By Thomas J. Botzman
Across the country, numerous state and federal proposals are on the table to provide students with free tuition at public universities. While free sounds enticing, it is not a very good deal for taxpayers who will pick up the tab and for students who will face limited options.
Oftentimes, students are eligible for publicly funded, need-based financial aid at the federal or state level. Federal aid is most often in the form of the Pell Grant or Supplemental Educational Opportunity Grant (SEOG).
In the Keystone State, the primary support for college students is the Pennsylvania Higher Education Assistance Agency (PHEAA). Students and their families combine their contribution with Pell, SEOG, PHEAA, and a variety of subsidized and unsubsidized loans to pay for college.
Let us use the state grants as an example of how this works for taxpayers, who fund both public higher education, and to a lesser extent, private higher education.
The Association of Independent Colleges and Universities of Pennsylvania (AICUP) 2017-18 data indicates the cost per degree awarded is $17,786 for the Pennsylvania State System of Higher Education, $15,998 for state-related universities, and $2,206 for the private colleges and universities in the state that comprise AICUP.
Since AICUP schools do not receive direct state appropriations, the state funds are the sum of the Institutional Assistance Grant and the PHEAA state grants that follow the student to his or her college of choice.
Public institution students also are eligible for the PHEAA state grant. These figures do not include capital spending for facilities, which is also more generous toward public institutions.
Another way to view this data is that 10 percent of state funding goes to AICUP institutions that enroll 42 percent of the students and award 47 percent of the bachelor degrees statewide, according to AICUP.
These bachelor degrees include more than 11,000 science, technology, engineering and math degrees from AICUP institutions, compared to less than 10,000 for state-related universities and less than 3,000 for the state system of higher education.
The AICUP report also disputes the perception that students routinely graduate with higher levels of student debt, compared to public schools. Between 2012-13 and 2016-17, average student loan debt for graduates of AICUP institutions was lower than that of the public institutions in four of the five years.
On average, AICUP graduates accrue about $37,000 in debt to finance their college degrees – less than $400 more than their peers from public colleges. A combination of generous institutional financial aid, donor scholarships, and better four-year graduation rates make for the dead heat.
Misericordia University students, for example, typically finish a four-year degree in four years (in the 2018-19 academic year, the average student completed his or her degree in 4.1 years).
Less time to earn a degree equates to more time working in their chosen career path, again providing a greater return to the taxpayer. The perceived debt disadvantage for both private college students and taxpayers who support those students simply is not real.
Taxpayers invest in higher education to prepare for a more prosperous and successful society.
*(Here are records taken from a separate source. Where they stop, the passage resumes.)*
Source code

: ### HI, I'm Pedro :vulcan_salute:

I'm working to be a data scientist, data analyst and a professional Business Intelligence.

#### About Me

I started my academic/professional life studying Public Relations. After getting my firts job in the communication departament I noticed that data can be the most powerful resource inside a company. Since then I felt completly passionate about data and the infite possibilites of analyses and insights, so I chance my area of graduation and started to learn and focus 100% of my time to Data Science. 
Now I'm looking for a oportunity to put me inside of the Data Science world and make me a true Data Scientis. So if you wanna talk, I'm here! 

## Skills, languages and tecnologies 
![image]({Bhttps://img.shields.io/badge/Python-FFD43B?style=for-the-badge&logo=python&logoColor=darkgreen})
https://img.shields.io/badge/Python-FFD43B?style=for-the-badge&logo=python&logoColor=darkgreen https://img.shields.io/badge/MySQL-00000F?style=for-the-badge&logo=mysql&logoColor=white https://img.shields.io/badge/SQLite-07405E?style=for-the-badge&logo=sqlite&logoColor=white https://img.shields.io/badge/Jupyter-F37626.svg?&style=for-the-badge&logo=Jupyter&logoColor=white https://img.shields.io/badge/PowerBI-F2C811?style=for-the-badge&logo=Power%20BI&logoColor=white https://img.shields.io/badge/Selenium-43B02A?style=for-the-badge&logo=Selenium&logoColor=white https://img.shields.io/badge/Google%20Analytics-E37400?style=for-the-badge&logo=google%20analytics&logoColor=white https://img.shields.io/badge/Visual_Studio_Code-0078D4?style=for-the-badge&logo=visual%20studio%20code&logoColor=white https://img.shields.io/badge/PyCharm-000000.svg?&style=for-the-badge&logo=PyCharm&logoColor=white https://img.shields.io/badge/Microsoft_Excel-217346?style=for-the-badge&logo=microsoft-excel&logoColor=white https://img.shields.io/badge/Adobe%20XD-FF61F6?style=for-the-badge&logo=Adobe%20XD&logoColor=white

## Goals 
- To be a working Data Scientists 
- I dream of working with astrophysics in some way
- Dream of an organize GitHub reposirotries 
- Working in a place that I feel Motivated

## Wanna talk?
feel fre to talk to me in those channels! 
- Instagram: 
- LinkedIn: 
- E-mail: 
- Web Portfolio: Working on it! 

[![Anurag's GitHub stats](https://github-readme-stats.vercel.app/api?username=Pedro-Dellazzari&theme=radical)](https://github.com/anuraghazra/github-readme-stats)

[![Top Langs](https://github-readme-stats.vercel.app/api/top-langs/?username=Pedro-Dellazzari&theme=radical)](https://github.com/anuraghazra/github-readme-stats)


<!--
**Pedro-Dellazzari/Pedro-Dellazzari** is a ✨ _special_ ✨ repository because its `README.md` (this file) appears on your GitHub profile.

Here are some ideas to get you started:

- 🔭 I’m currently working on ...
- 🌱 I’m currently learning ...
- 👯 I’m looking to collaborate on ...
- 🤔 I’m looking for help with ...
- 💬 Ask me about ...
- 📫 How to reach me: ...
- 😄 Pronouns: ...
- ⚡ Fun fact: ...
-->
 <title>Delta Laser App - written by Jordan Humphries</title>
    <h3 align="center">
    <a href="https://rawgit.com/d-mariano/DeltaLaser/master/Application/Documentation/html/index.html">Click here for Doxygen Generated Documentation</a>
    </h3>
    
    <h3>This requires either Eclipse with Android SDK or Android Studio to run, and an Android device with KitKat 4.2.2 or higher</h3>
Our investment in all students, including those attending private higher education, provides a solid base for all of us. The smart choice is to continue attaching funding to students, thus giving them the choice of which brand of education aligns best with their hopes and capacity.
Thomas J. Botzman is the president of Misericordia University in Dallas, Pa., the oldest four-year institution of higher education in Luzerne County. His work appears occasionally on the Capital-Star’s Commentary Page.